And the running time on Odroid-C2 (ARM64):

$ time ./test_rs --> 72 second (real)

$ time ./test_c --> 14,3 second (real) - 5.0x faster

x86_64 time:

$ time ./test_rs --> 10,95 second (real)

$ time ./test_c --> 1,61 second (real) - 6,8x faster

Can you help me, how can I write 4..5x faster convolution code in Rust?
Target: ARM64 & x86_64.

Update#1: clang

On Odroid-C2 (ARM64): (clang does not support '-march=native')

$ clang -Ofast conv_c.c -o conv_c_clang

$ time ./conv_c_clang --> 15,8 sec, 4,5x faster than Rust.

On x86_64:

$ clang -Ofast -march=native conv_c.c -o conv_c_clang

$ time ./conv_c_clang --> 1,51 sec (x86_64), 7x faster than Rust.

2 Likes

Usually the key to optimizing code like this is to convert your code to use iterators to eliminate bounds checking. You could start by using get_unchecked to confirm that bounds checking is what is causing the slowdown.

I'd also suggest building with cargo.

2 Likes

There is no autovectorization:

       │                 acc += sample[i + j] * coeff[j];
  0,21 │110:   movss  -0xc(%rbx,%rcx,4),%xmm0
  6,32 │       movss  -0x8(%rbx,%rcx,4),%xmm1
  0,36 │       mulss  -0xc(%r12,%rcx,4),%xmm0
       │       mulss  -0x8(%r12,%rcx,4),%xmm1
 18,66 │       addss  %xmm3,%xmm0
       │       movss  -0x4(%rbx,%rcx,4),%xmm2
  0,19 │       mulss  -0x4(%r12,%rcx,4),%xmm2
 23,70 │       addss  %xmm0,%xmm1
  0,28 │       movss  (%rbx,%rcx,4),%xmm3
  0,02 │       mulss  (%r12,%rcx,4),%xmm3
 24,72 │       addss  %xmm1,%xmm2
 24,80 │       addss  %xmm2,%xmm3

Using get_unchecked doesn't help.

The following halved the runtime:

fn re_re_conv(sample: &[f32], coeff: &[f32]) -> Vec<f32> {
    let outlen = sample.len() - coeff.len() + 1;
    let mut out = Vec::with_capacity(outlen);
    for i in 0..outlen {
        let mut acc: f32 = 0.;
        for (x, chunk) in coeff.chunks(8).enumerate() {
            acc += chunk.iter().enumerate().map(|(j, &c)| unsafe { sample.get_unchecked(i + x * 8 + j) } * c).sum::<f32>();
        }
        out.push(acc);
    }
    out
}

there is still no autovectorization though.

With the following code:

fn re_re_conv(sample: &[f32], coeff: &[f32]) -> Vec<f32> {
    sample
        .windows(coeff.len())
        .map(|window| {
            window
                .iter()
                .zip(coeff.iter())
                .map(|(sample, coeff)| sample * coeff)
                .sum::<f32>()
        })
        .collect()
}

I obtain the same time of the C code compiled with clang. It looks like in this case GCC is able to create a way better vectorized code than LLVM.
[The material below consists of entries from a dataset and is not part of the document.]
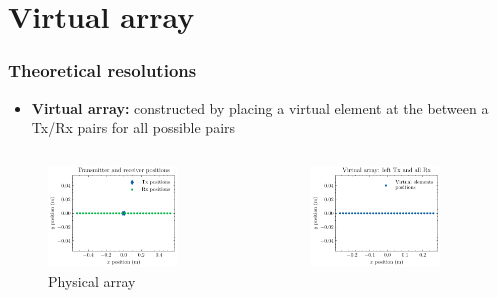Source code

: \documentclass[UKenglish,8pt,aspectratio=1610]{beamer}
\begin{document}
\section{Virtual array}
\begin{frame}
	\frametitle{Theoretical resolutions}
\begin{itemize}
	\item \textbf{Virtual array:} constructed by placing a virtual element at the between a Tx/Rx pairs for all possible pairs
\end{itemize}
\begin{columns}
	\begin{column}{0.33\textwidth}
		\begin{figure}[h!]
			\includegraphics[width=0.8\textwidth]{question2/rx_and_tx_postions.pdf}
			\centering
			\caption{Physical array}
		\end{figure}
	\end{column}
	\begin{column}{0.33\textwidth}
	\begin{figure}[h!]
		\includegraphics[width=0.8\textwidth]{question2/virtual_array_left_tx.pdf}

\end{figure}
\end{column}
\end{columns}
\end{frame}
\end{document}
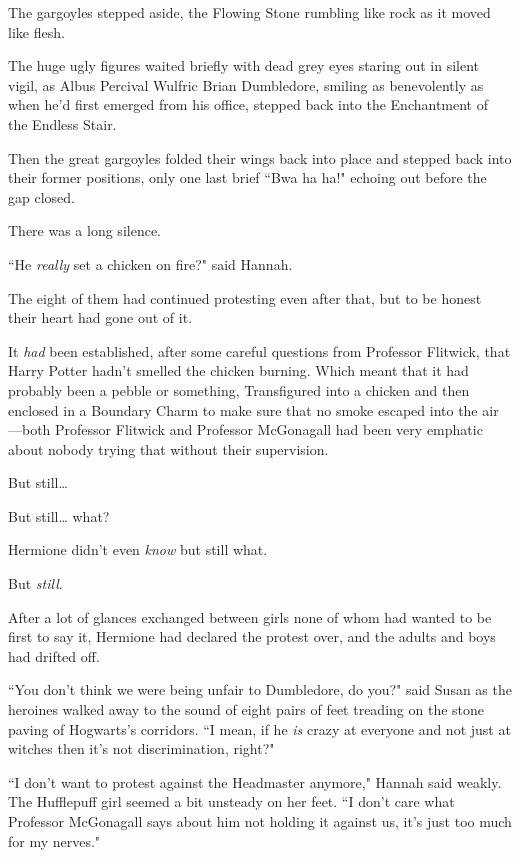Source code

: The gargoyles stepped aside, the Flowing Stone rumbling like rock as it moved like flesh.

The huge ugly figures waited briefly with dead grey eyes staring out in silent vigil, as Albus Percival Wulfric Brian Dumbledore, smiling as benevolently as when he'd first emerged from his office, stepped back into the Enchantment of the Endless Stair.

Then the great gargoyles folded their wings back into place and stepped back into their former positions, only one last brief ``Bwa ha ha!" echoing out before the gap closed.

There was a long silence.

``He \emph{really} set a chicken on fire?" said Hannah.

\later

The eight of them had continued protesting even after that, but to be honest their heart had gone out of it.

It \emph{had} been established, after some careful questions from Professor Flitwick, that Harry Potter hadn't smelled the chicken burning. Which meant that it had probably been a pebble or something, Transfigured into a chicken and then enclosed in a Boundary Charm to make sure that no smoke escaped into the air---both Professor Flitwick and Professor McGonagall had been very emphatic about nobody trying that without their supervision.

But still{\ldots}

But still{\ldots} what?

Hermione didn't even \emph{know} but still what.

But \emph{still}.

After a lot of glances exchanged between girls none of whom had wanted to be first to say it, Hermione had declared the protest over, and the adults and boys had drifted off.

``You don't think we were being unfair to Dumbledore, do you?" said Susan as the heroines walked away to the sound of eight pairs of feet treading on the stone paving of Hogwarts's corridors. ``I mean, if he \emph{is} crazy at everyone and not just at witches then it's not discrimination, right?"

``I don't want to protest against the Headmaster anymore," Hannah said weakly. The Hufflepuff girl seemed a bit unsteady on her feet. ``I don't care what Professor McGonagall says about him not holding it against us, it's just too much for my nerves."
Once you write the best code you can, you can only hope that the underlying optimizer do its work...

5 Likes

Try adding RUSTFLAGS="-C target-cpu=native" to enable vector instructions.

1 Like

An auto-vectorization cannot be performed because the floating-point operations are not associative i.e. (x1 + x2) + (x3 + x4) != ((x1 + x2) + x3) + x4.

Fortunately, Rust provides intrinsics for "fast" floating-operations (Nightly compiler only). Namely, fadd_fast and fmul_fast. Note the result can change slightly.

In addition to that, it is helpful to use a constant size array type [f32; COEFFLEN] when possible, especially when the number of elements is not large. The compiler can unroll the inner loop entirely with it.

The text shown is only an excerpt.